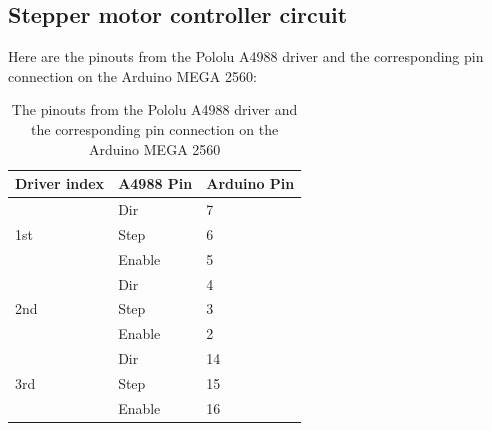 \subsection{Stepper motor controller circuit}

Here are the pinouts from the Pololu A4988 driver and the corresponding pin connection on the Arduino MEGA 2560:
\begin{table}[H]
	\centering
	\caption{The pinouts from the Pololu A4988 driver and the corresponding pin connection on the Arduino MEGA 2560}	
	\label{tab:A4988_connectto_Arduino}
	\begin{tabularx}{0.65\textwidth}{lll}
		\toprule
		\textbf{Driver index} & \textbf{A4988 Pin} & \textbf{Arduino Pin} \\
		\midrule
		\multirow{3}{*}{1st}	& Dir       & 7            \\
		                   	 	& Step      & 6            \\
		                   	 	& Enable    & 5            \\
		\midrule
		\multirow{3}{*}{2nd} 	& Dir       & 4            \\
		                   	 	& Step      & 3            \\
		                   	 	& Enable    & 2            \\
       	\midrule
      	\multirow{3}{*}{3rd} 	& Dir       & 14           \\
		                   	 	& Step      & 15           \\
		                   		& Enable    & 16           \\
		\bottomrule
	\end{tabularx}
\end{table}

■ ■ ■ ■

-- Your instructions --
Give back the material above exactly, but without its images.

-- Exercise answer --
 \subsection{Stepper motor controller circuit}

Here are the pinouts from the Pololu A4988 driver and the corresponding pin connection on the Arduino MEGA 2560:
\begin{table}[H]
	\centering
	\caption{The pinouts from the Pololu A4988 driver and the corresponding pin connection on the Arduino MEGA 2560}	
	\label{tab:A4988_connectto_Arduino}
	\begin{tabularx}{0.65\textwidth}{lll}
		\toprule
		\textbf{Driver index} & \textbf{A4988 Pin} & \textbf{Arduino Pin} \\
		\midrule
		\multirow{3}{*}{1st}	& Dir       & 7            \\
		                   	 	& Step      & 6            \\
		                   	 	& Enable    & 5            \\
		\midrule
		\multirow{3}{*}{2nd} 	& Dir       & 4            \\
		                   	 	& Step      & 3            \\
		                   	 	& Enable    & 2            \\
       	\midrule
      	\multirow{3}{*}{3rd} 	& Dir       & 14           \\
		                   	 	& Step      & 15           \\
		                   		& Enable    & 16           \\
		\bottomrule
	\end{tabularx}
\end{table}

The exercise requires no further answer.